Performance Assessment of a Liquid Handling Robot

Acoustic Droplet Ejection (ADE)

 

This technique transfers droplets in volumes between 0.1 pL to 1 μL by using a focused acoustic transducer (Ellson, 2002). The transducer converts radio frequency energy in the megahertz range into an acoustic vibration without any physical contact. With the help of acoustic vibration, ADE shoots a droplet from a source plate upward to a receiving plate placed above the source plate in a downward direction (see Figure 5.4). After ejection, the droplets fly towards the receiving plate against the gravity. The plate inversion provides the compatibility with conventional microplates, which eases the integration with laboratory automation. When the droplets reach the destination plate, due to the dominance of the surface tension, neither the gravity nor the inertial force of the droplets dislodges solutions or cause splashing (Ellson et al., 2003).

 

ADE is capable of transferring samples in low-nanolitre volumes precisely and accurately. Experiments performed by Ellson et al., (2003) have shown that ADE enables 5-nL sample transfer with CVs below 8%. Moreover, the direct droplet ejection eliminates any physical contacts in liquid handling. This feature not only allows gentle liquid transfer in nanolitre scale, but also reduces the risk of contamination. However, ADE has its drawback: delivering highly viscous biomaterials in nanolitre scale may be problematic because the acoustic driving force may not be large enough to overcome the high viscosity (Kong et al., 2012).

 

Above all, the author is convinced that the ADE is a promising novel technology of lower liquid volume dispensing. However, this technique may not be as economical as the traditional air- or liquid-displacement technique due to the higher cost of the acoustic equipment.

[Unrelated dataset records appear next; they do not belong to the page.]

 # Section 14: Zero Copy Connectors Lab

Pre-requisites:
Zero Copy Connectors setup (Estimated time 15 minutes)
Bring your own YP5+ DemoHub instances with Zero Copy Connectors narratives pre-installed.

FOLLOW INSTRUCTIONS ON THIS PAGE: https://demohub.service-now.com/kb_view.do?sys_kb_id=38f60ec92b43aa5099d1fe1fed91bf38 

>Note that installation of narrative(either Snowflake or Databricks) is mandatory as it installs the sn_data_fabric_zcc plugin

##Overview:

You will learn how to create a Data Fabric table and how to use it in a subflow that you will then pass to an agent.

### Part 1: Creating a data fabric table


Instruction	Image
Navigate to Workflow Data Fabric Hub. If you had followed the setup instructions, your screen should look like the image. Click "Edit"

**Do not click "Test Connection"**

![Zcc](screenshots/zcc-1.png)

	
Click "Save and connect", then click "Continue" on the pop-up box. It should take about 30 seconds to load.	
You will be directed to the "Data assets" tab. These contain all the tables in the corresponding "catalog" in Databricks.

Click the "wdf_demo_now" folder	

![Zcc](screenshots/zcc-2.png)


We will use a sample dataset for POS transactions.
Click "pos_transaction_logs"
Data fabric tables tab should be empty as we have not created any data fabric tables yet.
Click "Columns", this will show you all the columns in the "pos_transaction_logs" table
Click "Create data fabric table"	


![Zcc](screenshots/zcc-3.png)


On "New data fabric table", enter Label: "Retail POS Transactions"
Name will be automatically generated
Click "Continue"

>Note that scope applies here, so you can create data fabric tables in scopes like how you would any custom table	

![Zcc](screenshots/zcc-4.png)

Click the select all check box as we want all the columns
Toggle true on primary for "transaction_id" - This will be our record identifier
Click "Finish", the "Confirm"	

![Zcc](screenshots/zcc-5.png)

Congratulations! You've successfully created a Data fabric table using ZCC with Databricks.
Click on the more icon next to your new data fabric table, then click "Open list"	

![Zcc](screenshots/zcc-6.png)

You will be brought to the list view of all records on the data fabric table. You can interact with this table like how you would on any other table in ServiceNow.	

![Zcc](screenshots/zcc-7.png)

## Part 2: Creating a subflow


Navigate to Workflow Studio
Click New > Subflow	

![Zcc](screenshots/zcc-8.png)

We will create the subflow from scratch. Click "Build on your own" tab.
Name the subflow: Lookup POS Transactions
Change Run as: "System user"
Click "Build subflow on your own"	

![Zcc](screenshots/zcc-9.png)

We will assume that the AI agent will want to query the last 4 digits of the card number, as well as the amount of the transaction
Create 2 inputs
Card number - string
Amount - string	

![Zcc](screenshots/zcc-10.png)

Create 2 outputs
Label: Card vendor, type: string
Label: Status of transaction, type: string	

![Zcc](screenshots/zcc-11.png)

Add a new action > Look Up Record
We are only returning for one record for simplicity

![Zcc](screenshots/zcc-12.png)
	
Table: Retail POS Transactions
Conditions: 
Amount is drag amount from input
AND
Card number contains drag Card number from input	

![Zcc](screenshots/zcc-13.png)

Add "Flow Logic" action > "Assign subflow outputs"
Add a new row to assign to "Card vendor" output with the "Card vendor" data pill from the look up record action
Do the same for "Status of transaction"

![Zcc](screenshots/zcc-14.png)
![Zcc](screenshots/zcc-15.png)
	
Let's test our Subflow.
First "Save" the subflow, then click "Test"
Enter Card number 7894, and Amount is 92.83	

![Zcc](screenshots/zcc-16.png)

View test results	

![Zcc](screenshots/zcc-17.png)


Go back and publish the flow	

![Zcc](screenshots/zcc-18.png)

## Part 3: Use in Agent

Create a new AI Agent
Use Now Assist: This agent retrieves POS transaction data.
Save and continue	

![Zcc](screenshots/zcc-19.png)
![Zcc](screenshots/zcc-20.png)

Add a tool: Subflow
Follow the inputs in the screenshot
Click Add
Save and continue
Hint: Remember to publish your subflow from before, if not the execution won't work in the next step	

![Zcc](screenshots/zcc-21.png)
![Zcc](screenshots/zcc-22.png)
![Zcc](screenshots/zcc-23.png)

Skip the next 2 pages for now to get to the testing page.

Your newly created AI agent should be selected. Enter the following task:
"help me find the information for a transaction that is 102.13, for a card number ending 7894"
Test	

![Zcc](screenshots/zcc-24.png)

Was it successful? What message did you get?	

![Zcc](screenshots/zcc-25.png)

Besides, the plate inversion may be problematic for liquid dispensing in the microlitre or millilitre scale. Also, the acoustic transducer can only eject a stream of droplets into one well each time, so it may be not as high-throughput as the multichannel liquid handling robots integrated with 96-, 384- or 1536-channel heads. Thus, efforts should be make to tackle these problems to achieve greater applicability for the future laboratory automation field.